ACTIVITY: Only one stretch of the listing below is wanted. Begin at the line that has "hän ei pääse.", stop after the line that has "8 Vaikka sen", and repeat every line in between exactly.
== DATA PROVIDED
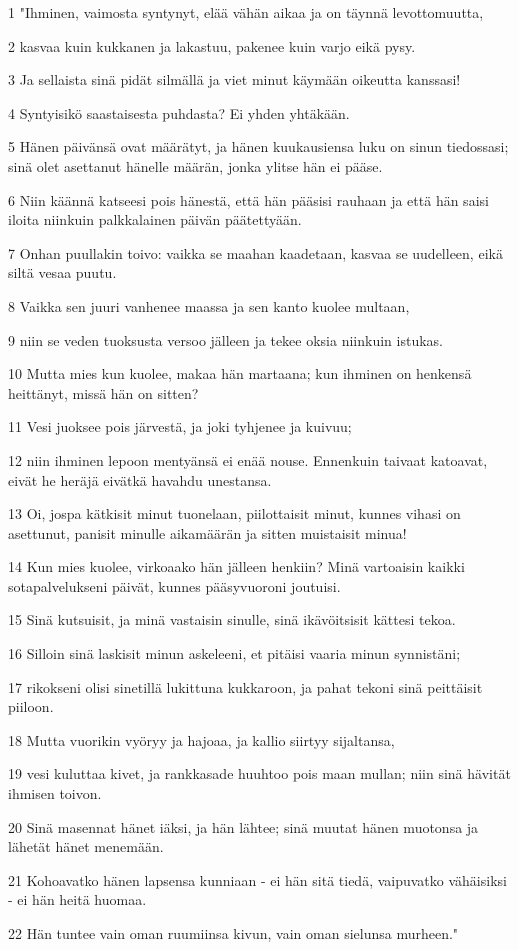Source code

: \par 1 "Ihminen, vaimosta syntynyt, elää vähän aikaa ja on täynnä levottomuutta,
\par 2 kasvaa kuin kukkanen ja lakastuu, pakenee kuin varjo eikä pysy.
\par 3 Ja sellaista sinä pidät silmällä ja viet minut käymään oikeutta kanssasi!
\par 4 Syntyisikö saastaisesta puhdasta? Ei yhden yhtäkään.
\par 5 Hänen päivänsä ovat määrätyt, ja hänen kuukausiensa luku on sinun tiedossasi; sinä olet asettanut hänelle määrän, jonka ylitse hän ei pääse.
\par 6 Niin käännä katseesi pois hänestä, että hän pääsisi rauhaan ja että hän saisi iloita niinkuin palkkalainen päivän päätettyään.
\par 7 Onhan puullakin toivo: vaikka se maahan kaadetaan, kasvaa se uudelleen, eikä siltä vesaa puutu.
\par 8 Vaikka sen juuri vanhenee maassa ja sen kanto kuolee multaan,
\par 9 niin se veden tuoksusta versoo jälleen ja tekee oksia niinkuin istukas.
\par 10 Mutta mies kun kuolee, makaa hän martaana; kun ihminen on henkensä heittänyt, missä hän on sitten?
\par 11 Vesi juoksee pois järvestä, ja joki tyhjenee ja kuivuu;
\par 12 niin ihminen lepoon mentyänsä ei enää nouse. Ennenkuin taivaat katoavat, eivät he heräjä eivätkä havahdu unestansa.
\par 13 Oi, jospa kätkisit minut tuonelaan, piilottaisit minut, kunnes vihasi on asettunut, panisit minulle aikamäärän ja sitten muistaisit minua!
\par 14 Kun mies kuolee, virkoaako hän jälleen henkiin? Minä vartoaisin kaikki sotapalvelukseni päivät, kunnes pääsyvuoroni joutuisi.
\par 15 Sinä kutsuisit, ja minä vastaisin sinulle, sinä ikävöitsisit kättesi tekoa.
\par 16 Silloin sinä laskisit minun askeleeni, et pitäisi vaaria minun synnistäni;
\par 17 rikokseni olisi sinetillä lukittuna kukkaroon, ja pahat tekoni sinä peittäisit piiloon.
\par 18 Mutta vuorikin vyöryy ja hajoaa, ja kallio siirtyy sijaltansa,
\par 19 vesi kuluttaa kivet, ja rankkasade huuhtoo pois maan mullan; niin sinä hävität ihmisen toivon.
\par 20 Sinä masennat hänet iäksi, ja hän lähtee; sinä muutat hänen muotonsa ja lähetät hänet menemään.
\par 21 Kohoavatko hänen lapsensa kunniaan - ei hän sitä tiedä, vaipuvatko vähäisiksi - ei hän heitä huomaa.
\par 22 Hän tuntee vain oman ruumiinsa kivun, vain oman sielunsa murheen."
====
== DATA PROVIDED
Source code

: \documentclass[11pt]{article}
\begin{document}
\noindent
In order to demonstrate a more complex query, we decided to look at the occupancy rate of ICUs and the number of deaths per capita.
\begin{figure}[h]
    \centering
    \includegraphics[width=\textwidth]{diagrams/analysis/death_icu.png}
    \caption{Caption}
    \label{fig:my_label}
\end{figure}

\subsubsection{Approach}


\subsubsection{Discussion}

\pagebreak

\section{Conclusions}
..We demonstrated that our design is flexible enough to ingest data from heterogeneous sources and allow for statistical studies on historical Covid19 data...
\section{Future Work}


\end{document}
====
== DATA PROVIDED
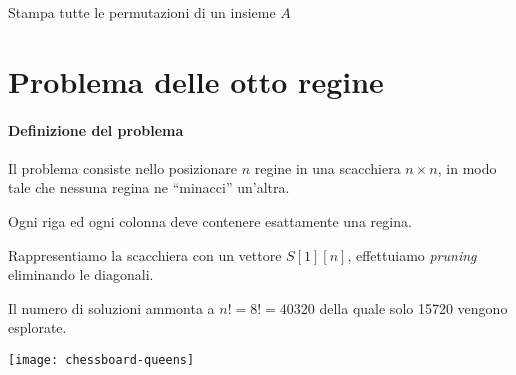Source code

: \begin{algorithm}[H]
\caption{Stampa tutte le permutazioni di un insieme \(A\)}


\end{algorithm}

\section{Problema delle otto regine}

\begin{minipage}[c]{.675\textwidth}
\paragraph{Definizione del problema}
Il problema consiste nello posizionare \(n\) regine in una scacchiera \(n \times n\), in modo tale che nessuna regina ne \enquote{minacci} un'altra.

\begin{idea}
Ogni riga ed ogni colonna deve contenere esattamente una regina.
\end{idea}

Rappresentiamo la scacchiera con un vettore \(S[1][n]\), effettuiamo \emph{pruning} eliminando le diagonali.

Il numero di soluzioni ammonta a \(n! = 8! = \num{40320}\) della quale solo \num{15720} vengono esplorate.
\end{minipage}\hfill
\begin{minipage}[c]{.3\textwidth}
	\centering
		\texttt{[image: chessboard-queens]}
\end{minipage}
====
SOLUTION FOR THIS PROBLEM:
\par 5 Hänen päivänsä ovat määrätyt, ja hänen kuukausiensa luku on sinun tiedossasi; sinä olet asettanut hänelle määrän, jonka ylitse hän ei pääse.
\par 6 Niin käännä katseesi pois hänestä, että hän pääsisi rauhaan ja että hän saisi iloita niinkuin palkkalainen päivän päätettyään.
\par 7 Onhan puullakin toivo: vaikka se maahan kaadetaan, kasvaa se uudelleen, eikä siltä vesaa puutu.
\par 8 Vaikka sen juuri vanhenee maassa ja sen kanto kuolee multaan,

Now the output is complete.